Week 1: The AI Engineering Landscape & Model Lifecycle
Understand the AI engineering paradigm: model lifecycle management, deployment pipelines, the engineering toolchain, and what sets AI engineering apart.
- Distinguish AI research from AI engineering roles and responsibilities
- Map the full ML model lifecycle from data to production
- Set up a professional AI engineering development environment
- Evaluate and choose the right framework for a given AI problem
This first lecture establishes the foundational framework for Foundations of AI Engineering. By the end of this session, you will have the conceptual grounding and practical starting point needed for the rest of the course.
Key Concepts
The lecture introduces the four main pillars of this course: AI Engineering vs AI Research, The ML Model Lifecycle, Development Environment & Toolchain, Frameworks: PyTorch, TensorFlow, JAX. Each will be explored in depth over the 14-week curriculum, with hands-on projects reinforcing theory at every stage.
This Week's Focus
Focus on mastering: AI Engineering vs AI Research and The ML Model Lifecycle. These are the prerequisites for everything in Week 2. The concepts build on each other — do not skip the practice exercises.

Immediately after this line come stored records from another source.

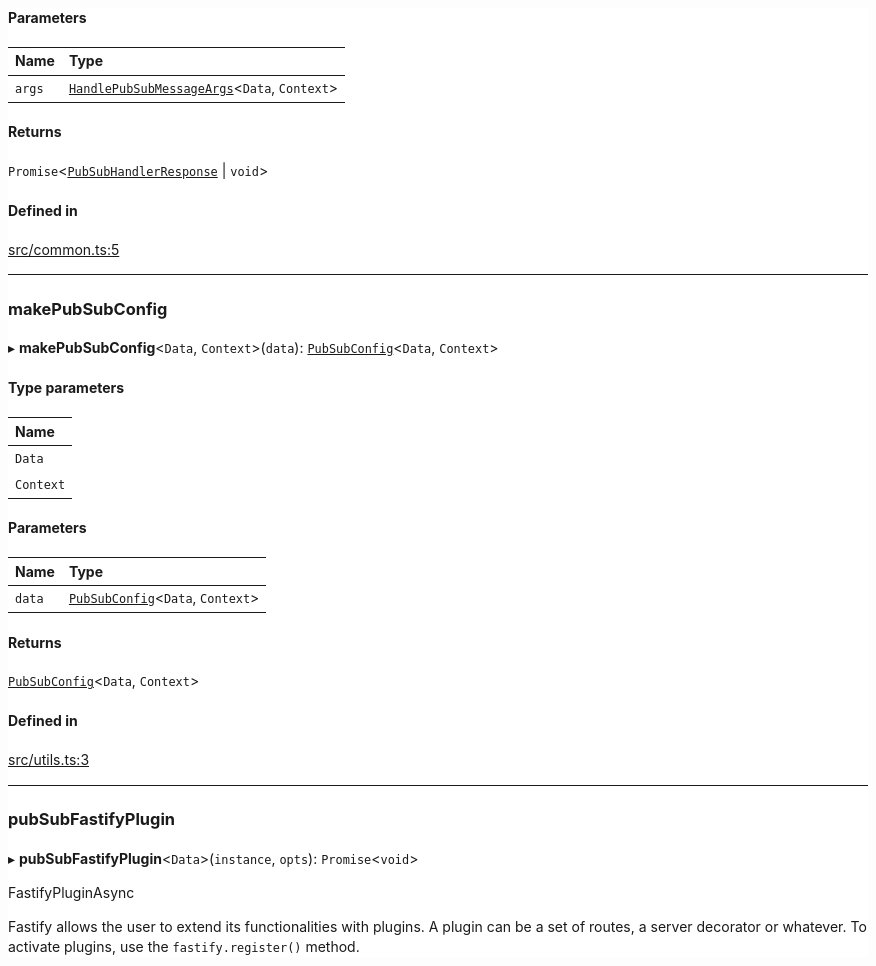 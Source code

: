 #### Parameters

| Name   | Type                                                                                   |
| :----- | :------------------------------------------------------------------------------------- |
| `args` | [`HandlePubSubMessageArgs`](interfaces/HandlePubSubMessageArgs.md)<`Data`, `Context`\> |

#### Returns

`Promise`<[`PubSubHandlerResponse`](classes/PubSubHandlerResponse.md) \|
`void`\>

#### Defined in

[src/common.ts:5](https://github.com/cobraz/pubsub-http-handler/blob/f2a1dfc/src/common.ts#L5)

---

### makePubSubConfig

▸ **makePubSubConfig**<`Data`, `Context`\>(`data`):
[`PubSubConfig`](interfaces/PubSubConfig.md)<`Data`, `Context`\>

#### Type parameters

| Name      |
| :-------- |
| `Data`    |
| `Context` |

#### Parameters

| Name   | Type                                                             |
| :----- | :--------------------------------------------------------------- |
| `data` | [`PubSubConfig`](interfaces/PubSubConfig.md)<`Data`, `Context`\> |

#### Returns

[`PubSubConfig`](interfaces/PubSubConfig.md)<`Data`, `Context`\>

#### Defined in

[src/utils.ts:3](https://github.com/cobraz/pubsub-http-handler/blob/f2a1dfc/src/utils.ts#L3)

---

### pubSubFastifyPlugin

▸ **pubSubFastifyPlugin**<`Data`\>(`instance`, `opts`): `Promise`<`void`\>

FastifyPluginAsync

Fastify allows the user to extend its functionalities with plugins. A plugin can
be a set of routes, a server decorator or whatever. To activate plugins, use the
`fastify.register()` method.
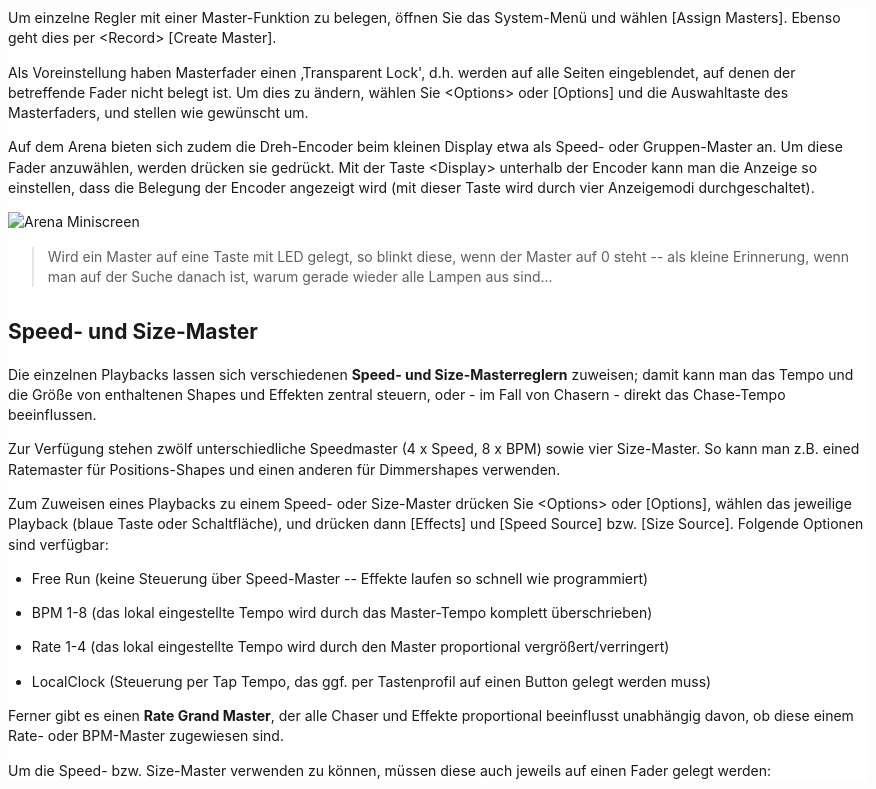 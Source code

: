 Um einzelne Regler mit einer Master-Funktion zu belegen, öffnen
Sie das System-Menü und wählen \[Assign Masters\]. Ebenso geht
dies per \<Record\> \[Create Master\].

Als Voreinstellung haben Masterfader einen ‚Transparent Lock', d.h.
werden auf alle Seiten eingeblendet, auf denen der betreffende Fader
nicht belegt ist. Um dies zu ändern, wählen Sie \<Options\> oder \[Options\]
und die Auswahltaste des Masterfaders, und stellen wie gewünscht um.

Auf dem Arena bieten sich zudem die Dreh-Encoder beim kleinen Display
etwa als Speed- oder Gruppen-Master an. Um diese Fader anzuwählen,
werden drücken sie gedrückt. Mit der Taste \<Display\> unterhalb der
Encoder kann man die Anzeige so einstellen, dass die Belegung der
Encoder angezeigt wird (mit dieser Taste wird durch vier Anzeigemodi 
durchgeschaltet).

![Arena Miniscreen](/docs/images/Arena-Miniscreen.png)

>  Wird ein Master auf eine Taste mit LED gelegt, so blinkt diese, wenn der Master auf 0 steht -- als kleine Erinnerung, wenn man auf der Suche danach ist, warum gerade wieder alle Lampen aus sind...

Speed- und Size-Master
----------------------

[](https://youtu.be/e5rQAmTCfs0?t=20 "Speed and Size Masters")

Die einzelnen Playbacks lassen sich verschiedenen **Speed- und
Size-Masterreglern** zuweisen; damit kann man das Tempo und die Größe von
enthaltenen Shapes und Effekten zentral steuern, oder - im Fall von
Chasern - direkt das Chase-Tempo beeinflussen.

Zur Verfügung stehen zwölf unterschiedliche Speedmaster (4 x Speed, 8 x
BPM) sowie vier Size-Master. So kann man z.B. eined Ratemaster für
Positions-Shapes und einen anderen für Dimmershapes verwenden.

Zum Zuweisen eines Playbacks zu einem Speed- oder Size-Master drücken
Sie \<Options\> oder \[Options\], wählen das jeweilige Playback (blaue Taste
oder Schaltfläche), und drücken dann \[Effects\] und \[Speed Source\]
bzw. \[Size Source\]. Folgende Optionen sind verfügbar:

-   Free Run (keine Steuerung über Speed-Master -- Effekte laufen so
    schnell wie programmiert)

-   BPM 1-8 (das lokal eingestellte Tempo wird durch das Master-Tempo
    komplett überschrieben)

-   Rate 1-4 (das lokal eingestellte Tempo wird durch den Master
    proportional vergrößert/verringert)

-   LocalClock (Steuerung per Tap Tempo, das ggf. per Tastenprofil auf
    einen Button gelegt werden muss)

Ferner gibt es einen **Rate Grand Master**, der alle Chaser und Effekte 
proportional beeinflusst unabhängig davon, ob diese einem Rate- oder BPM-Master
zugewiesen sind.

Um die Speed- bzw. Size-Master verwenden zu können, müssen diese auch
jeweils auf einen Fader gelegt werden:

AIE101 Project 1: AI System Audit
Choose a production AI system (e.g., a recommendation engine, spam filter, or image moderation system) and perform a complete audit: architecture, data pipeline, deployment, monitoring, and failure modes.
- System architecture diagram
- Data flow and pipeline documentation
- Deployment and monitoring strategy review
- Risk assessment and failure mode analysis
These represent the style and difficulty of questions you'll see on the midterm and final. Start thinking about them now.
What are the key differences between a research ML model and a production AI engineering system?
Describe the 5 stages of the ML model lifecycle. What engineering challenges arise at each stage?
What is model drift and how does it affect production AI systems over time?